Generic drugs are cheap and have razor-thin margins, so manufacturers do everything they can to cut costs. The companies manufacture in facilities in lower-cost countries such as India and China that are subject to less scrutiny, where it's easy for safety problems to develop, leading to recalls and shortages. And companies don't make large excess quantities of drugs because they can't afford to, leaving little room for unexpected spikes in demand.
To fix these problems, the White House group has met with a variety of players including Mark Cuban's discount drug company, Cost Plus Drugs, the head of pharmacy at NYU Langone Health and Valisure, an independent testing lab in Connecticut, according to the people. The coalition is also in frequent communication with the Pentagon, the Department of Health and Human Services and the FDA, which HHS oversees.
Among the ideas the White House is looking at are: developing tools that could foresee potential drug shortages before they start, creating quality scores for manufacturing facilities, increasing the FDA's unannounced inspections, robust testing of imported products, and requiring foreign manufacturers to keep electronic records instead of paper ones, since those can be destroyed.
After Bloomberg News reported details of the White House effort, the director of government affairs at Teva Pharmaceutical Industries, one of the largest generic drugmakers, wrote on social media that burdensome additional regulations would worsen shortages.
The White House team has met with other drug industry executives, three people familiar with the matter said.

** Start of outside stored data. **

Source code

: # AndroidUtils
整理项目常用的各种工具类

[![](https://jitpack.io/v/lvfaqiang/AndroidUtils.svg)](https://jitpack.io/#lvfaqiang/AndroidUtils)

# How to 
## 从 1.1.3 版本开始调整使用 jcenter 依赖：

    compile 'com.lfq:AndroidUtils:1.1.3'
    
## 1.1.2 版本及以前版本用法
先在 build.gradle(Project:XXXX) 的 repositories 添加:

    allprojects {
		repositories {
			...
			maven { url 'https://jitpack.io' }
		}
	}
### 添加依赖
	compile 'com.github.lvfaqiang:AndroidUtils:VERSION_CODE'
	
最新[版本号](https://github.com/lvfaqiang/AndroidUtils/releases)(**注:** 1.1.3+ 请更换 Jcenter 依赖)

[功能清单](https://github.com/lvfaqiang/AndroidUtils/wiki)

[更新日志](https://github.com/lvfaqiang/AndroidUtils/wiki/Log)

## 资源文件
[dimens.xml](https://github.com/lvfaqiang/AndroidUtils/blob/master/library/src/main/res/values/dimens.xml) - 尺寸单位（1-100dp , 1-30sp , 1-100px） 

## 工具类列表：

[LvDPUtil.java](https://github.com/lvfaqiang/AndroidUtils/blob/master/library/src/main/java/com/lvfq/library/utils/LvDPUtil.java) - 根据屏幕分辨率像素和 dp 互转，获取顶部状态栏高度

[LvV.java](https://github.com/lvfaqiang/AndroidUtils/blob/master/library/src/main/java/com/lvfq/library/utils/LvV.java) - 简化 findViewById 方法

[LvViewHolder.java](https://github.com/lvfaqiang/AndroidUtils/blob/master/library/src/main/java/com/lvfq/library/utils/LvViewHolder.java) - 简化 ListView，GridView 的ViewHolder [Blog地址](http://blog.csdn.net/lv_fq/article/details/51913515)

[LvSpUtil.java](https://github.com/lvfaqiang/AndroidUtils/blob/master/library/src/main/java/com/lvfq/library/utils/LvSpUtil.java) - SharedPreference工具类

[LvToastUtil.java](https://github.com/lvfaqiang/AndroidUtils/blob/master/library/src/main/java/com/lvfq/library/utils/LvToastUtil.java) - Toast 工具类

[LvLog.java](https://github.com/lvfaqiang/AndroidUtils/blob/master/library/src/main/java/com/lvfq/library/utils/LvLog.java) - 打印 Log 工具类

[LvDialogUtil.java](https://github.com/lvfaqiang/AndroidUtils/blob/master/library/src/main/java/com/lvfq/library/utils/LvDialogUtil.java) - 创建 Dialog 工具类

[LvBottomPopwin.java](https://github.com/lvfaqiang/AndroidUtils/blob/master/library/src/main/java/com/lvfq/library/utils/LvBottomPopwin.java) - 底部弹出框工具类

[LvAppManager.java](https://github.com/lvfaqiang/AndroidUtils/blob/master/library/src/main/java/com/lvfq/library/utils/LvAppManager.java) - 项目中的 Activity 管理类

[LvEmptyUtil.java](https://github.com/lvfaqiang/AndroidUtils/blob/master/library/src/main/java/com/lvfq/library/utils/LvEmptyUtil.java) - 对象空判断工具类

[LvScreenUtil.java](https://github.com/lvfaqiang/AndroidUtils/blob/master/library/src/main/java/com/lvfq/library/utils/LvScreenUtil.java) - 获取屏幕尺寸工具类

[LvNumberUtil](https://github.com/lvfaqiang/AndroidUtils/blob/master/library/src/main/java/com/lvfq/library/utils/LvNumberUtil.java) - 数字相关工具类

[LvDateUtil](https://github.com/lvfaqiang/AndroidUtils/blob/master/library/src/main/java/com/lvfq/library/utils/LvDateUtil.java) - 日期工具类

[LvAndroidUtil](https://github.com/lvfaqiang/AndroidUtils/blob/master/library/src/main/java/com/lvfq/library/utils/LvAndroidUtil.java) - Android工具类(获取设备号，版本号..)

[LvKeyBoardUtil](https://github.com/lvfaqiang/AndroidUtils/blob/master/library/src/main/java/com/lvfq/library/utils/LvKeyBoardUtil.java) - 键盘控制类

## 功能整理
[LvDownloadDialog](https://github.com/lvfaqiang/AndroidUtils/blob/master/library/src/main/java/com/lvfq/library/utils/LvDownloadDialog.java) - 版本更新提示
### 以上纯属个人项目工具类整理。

Teva Chief Executive Officer Richard Francis said Wednesday that he hasn't met with the team but that he's "pleased that the government is focusing on something as critical as access to medicines."
The pharmaceutical supply chain is uniquely hard for the government to change in part because the U.S. has taken a hands-off approach to drug manufacturing for so many years.
"There's a lot of resistance in the industry to more transparency or anything that requires more cost in this low-margin business," said Elisabeth Reynolds, a Massachusetts Institute of Technology lecturer and former special assistant to Biden for manufacturing and economic development at the National Economic Council. "We have to find ways to provide incentives to invest in quality, or put in place requirements to make them responsible for quality."
The White House team is preparing to present leadership with solutions in coming weeks, according to a person familiar with the matter. A senior administration official said the group's work will continue after Rice's departure later this month.
Rice is being replaced by Neera Tanden, a senior adviser to Biden who formerly worked in the Obama and Clinton administrations.